*INSTRUCTIONS TO FOLLOW*. Extract every line from the records below that contains the word "abençoou".

*SOURCE DATA*.
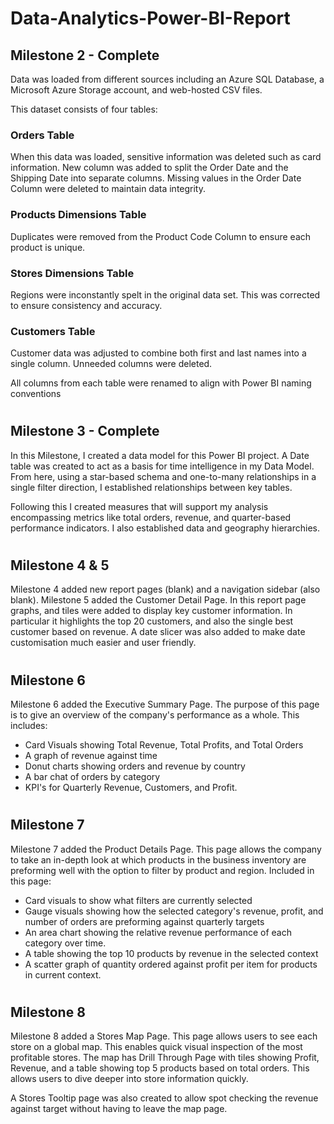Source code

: # Data-Analytics-Power-BI-Report

## Milestone 2 - Complete
Data was loaded from different sources including an Azure SQL Database, a Microsoft Azure Storage account, and web-hosted CSV files.

This dataset consists of four tables: 

### Orders Table
When this data was loaded, sensitive information was deleted such as card information. New column was added to split the Order Date and the Shipping Date into separate columns. Missing values in the Order Date Column were deleted to maintain data integrity.
### Products Dimensions Table
Duplicates were removed from the Product Code Column to ensure each product is unique.
### Stores Dimensions Table
Regions were inconstantly spelt in the original data set. This was corrected to ensure consistency and accuracy. 
### Customers Table
Customer data was adjusted to combine both first and last names into a single column. Unneeded columns were deleted.

All columns from each table were renamed to align with Power BI naming conventions
#

## Milestone 3 - Complete
In this Milestone, I created a data model for this Power BI project. A Date table was created to act as a basis for time intelligence in my Data Model. From here, using a star-based schema and one-to-many relationships in a single filter direction, I established relationships between key tables.

Following this I created measures that will support my analysis encompassing metrics like total orders, revenue, and quarter-based performance indicators. I also established data and geography hierarchies.
#

## Milestone 4 & 5
Milestone 4 added new report pages (blank) and a navigation sidebar (also blank).
Milestone 5 added the Customer Detail Page. In this report page graphs, and tiles were added to display key customer information.  In particular it highlights the top 20 customers, and also the single best customer based on revenue. 
A date slicer was also added to make date customisation much easier and user friendly.
#

## Milestone 6
Milestone 6 added the Executive Summary Page. The purpose of this page is to give an overview of the company's performance as a whole. This includes:
	
* Card Visuals showing Total Revenue, Total Profits, and Total Orders
*  A graph of revenue against time
* Donut charts showing orders and revenue by country
* A bar chat of orders by category
* KPI's for Quarterly Revenue, Customers, and Profit.
#

## Milestone 7
Milestone 7 added the Product Details Page. This page allows the company to take an in-depth look at which products in the business inventory are preforming well with the option to filter by product and region. Included in this page:

* Card visuals to show what filters are currently selected
* Gauge visuals showing how the selected category's revenue, profit, and number of orders are preforming against quarterly targets
* An area chart showing the relative revenue performance of each category over time.
* A table showing the top 10 products by revenue in the selected context
* A scatter graph of quantity ordered against profit per item for products in current context.
#

## Milestone 8
Milestone 8 added a Stores Map Page. This page allows users to see each store on a global map. This enables quick visual inspection of the most profitable stores. 
The map has Drill Through Page with tiles showing Profit, Revenue, and a table showing top 5 products based on total orders. This allows users to dive deeper into store information quickly.

A Stores Tooltip page was also created to allow spot checking the revenue against target without having to leave the map page.
#
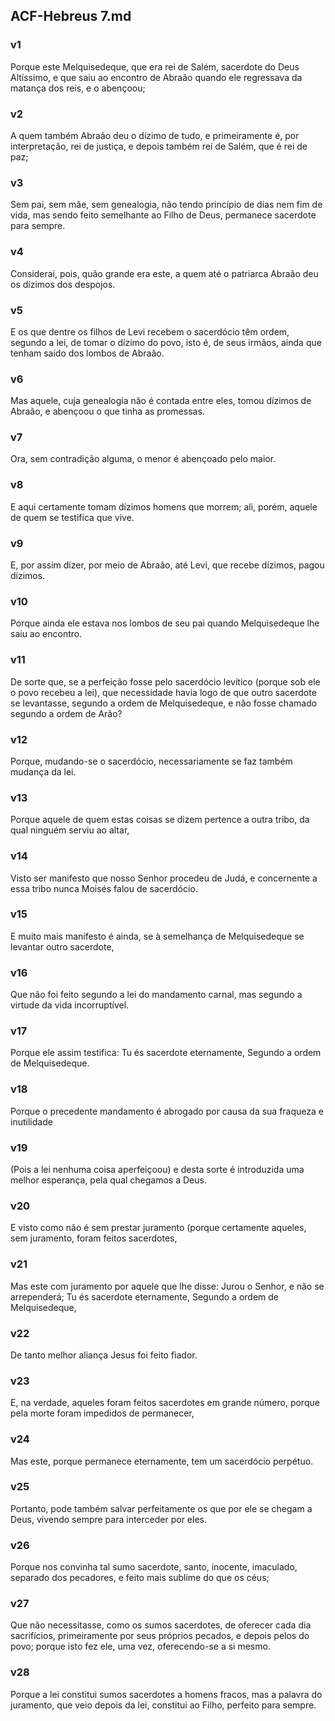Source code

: ## ACF-Hebreus 7.md
### v1
 Porque este Melquisedeque, que era rei de Salém, sacerdote do Deus Altíssimo, e que saiu ao encontro de Abraão quando ele regressava da matança dos reis, e o abençoou;
### v2
 A quem também Abraão deu o dízimo de tudo, e primeiramente é, por interpretação, rei de justiça, e depois também rei de Salém, que é rei de paz;
### v3
 Sem pai, sem mãe, sem genealogia, não tendo princípio de dias nem fim de vida, mas sendo feito semelhante ao Filho de Deus, permanece sacerdote para sempre.
### v4
 Considerai, pois, quão grande era este, a quem até o patriarca Abraão deu os dízimos dos despojos.
### v5
 E os que dentre os filhos de Levi recebem o sacerdócio têm ordem, segundo a lei, de tomar o dízimo do povo, isto é, de seus irmãos, ainda que tenham saído dos lombos de Abraão.
### v6
 Mas aquele, cuja genealogia não é contada entre eles, tomou dízimos de Abraão, e abençoou o que tinha as promessas.
### v7
 Ora, sem contradição alguma, o menor é abençoado pelo maior.
### v8
 E aqui certamente tomam dízimos homens que morrem; ali, porém, aquele de quem se testifica que vive.
### v9
 E, por assim dizer, por meio de Abraão, até Levi, que recebe dízimos, pagou dízimos.
### v10
 Porque ainda ele estava nos lombos de seu pai quando Melquisedeque lhe saiu ao encontro.
### v11
 De sorte que, se a perfeição fosse pelo sacerdócio levítico (porque sob ele o povo recebeu a lei), que necessidade havia logo de que outro sacerdote se levantasse, segundo a ordem de Melquisedeque, e não fosse chamado segundo a ordem de Arão?
### v12
 Porque, mudando-se o sacerdócio, necessariamente se faz também mudança da lei.
### v13
 Porque aquele de quem estas coisas se dizem pertence a outra tribo, da qual ninguém serviu ao altar,
### v14
 Visto ser manifesto que nosso Senhor procedeu de Judá, e concernente a essa tribo nunca Moisés falou de sacerdócio.
### v15
 E muito mais manifesto é ainda, se à semelhança de Melquisedeque se levantar outro sacerdote,
### v16
 Que não foi feito segundo a lei do mandamento carnal, mas segundo a virtude da vida incorruptível.
### v17
 Porque ele assim testifica: Tu és sacerdote eternamente, Segundo a ordem de Melquisedeque.
### v18
 Porque o precedente mandamento é abrogado por causa da sua fraqueza e inutilidade
### v19
 (Pois a lei nenhuma coisa aperfeiçoou) e desta sorte é introduzida uma melhor esperança, pela qual chegamos a Deus.
### v20
 E visto como não é sem prestar juramento (porque certamente aqueles, sem juramento, foram feitos sacerdotes,
### v21
 Mas este com juramento por aquele que lhe disse: Jurou o Senhor, e não se arrependerá; Tu és sacerdote eternamente, Segundo a ordem de Melquisedeque,
### v22
 De tanto melhor aliança Jesus foi feito fiador.
### v23
 E, na verdade, aqueles foram feitos sacerdotes em grande número, porque pela morte foram impedidos de permanecer,
### v24
 Mas este, porque permanece eternamente, tem um sacerdócio perpétuo.
### v25
 Portanto, pode também salvar perfeitamente os que por ele se chegam a Deus, vivendo sempre para interceder por eles.
### v26
 Porque nos convinha tal sumo sacerdote, santo, inocente, imaculado, separado dos pecadores, e feito mais sublime do que os céus;
### v27
 Que não necessitasse, como os sumos sacerdotes, de oferecer cada dia sacrifícios, primeiramente por seus próprios pecados, e depois pelos do povo; porque isto fez ele, uma vez, oferecendo-se a si mesmo.
### v28
 Porque a lei constitui sumos sacerdotes a homens fracos, mas a palavra do juramento, que veio depois da lei, constitui ao Filho, perfeito para sempre.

*RESULT FOR THIS TASK*.
 Porque este Melquisedeque, que era rei de Salém, sacerdote do Deus Altíssimo, e que saiu ao encontro de Abraão quando ele regressava da matança dos reis, e o abençoou;
 Mas aquele, cuja genealogia não é contada entre eles, tomou dízimos de Abraão, e abençoou o que tinha as promessas.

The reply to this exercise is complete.